Mythe 2 : La thérapie de remplacement de la testostérone cause toujours des effets secondaires graves.
Si certaines réactions peuvent apparaître, elles ne concernent pas toute la population traitée, d’autant plus qu’un protocole bien suivi et adapté est souvent synonyme de bonne tolérance.
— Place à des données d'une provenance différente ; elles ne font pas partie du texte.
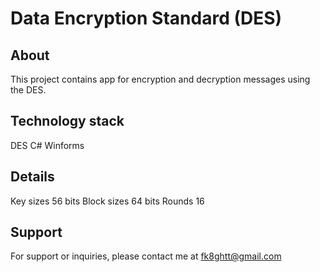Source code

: # Data Encryption Standard (DES)

## About
This project contains app for encryption and decryption messages using the DES.

## Technology stack
DES C# Winforms

## Details
Key sizes 56 bits
Block sizes 64 bits
Rounds 16

## Support
For support or inquiries, please contact me at fk8ghtt@gmail.com
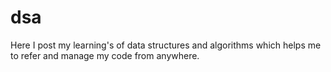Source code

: # dsa
Here I post my learning's of data structures and algorithms which helps me to refer and manage my code from anywhere.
Beaucoup d’hommes tirent profit de la TRT sans ressentir de désagrément majeur, selon de nombreux retours de spécialistes.
Mythe 3 : Les suppléments naturels pour la testostérone sont sans danger pour tout le monde.
C’est aussi pourquoi mieux vaut faire un point avec son professionnel de santé avant toute utilisation, que ce soit pour éviter des interactions médicamenteuses ou simplement repérer un terrain allergique ou sensible.
Mythe 4 : Utiliser des stéroïdes est la seule façon d’obtenir des gains musculaires significatifs.
Dans les faits, de nombreux parcours montrent qu’une progression solide et visible est possible sans stéroïdes, à condition de soigner ses entraînements et ses apports nutritionnels. Les coachs en salle rencontrent beaucoup d’athlètes naturellement performants, notamment grâce à une planification adaptée.
Mythe 5 : La thérapie hormonale peut transformer un homme en super-athlète.
Il faut rester lucide : l’hormone n’est qu’un levier parmi d’autres. Sans entraînement, sans hygiène de vie, aucun protocole ne fera d’un individu un « super-athlète ». Certains spécialistes rappellent par ailleurs que la génétique et l’environnement jouent un rôle déterminant dans la réussite.
Naturopathe de formation depuis 2011, je me suis spécialisé dans le suivi des athlètes sportifs pour les aider à atteindre leurs objectifs sportifs. Diplômé de l’EESNQ, je propose sur BodyScience une approche ludique du sport et de la nutrition.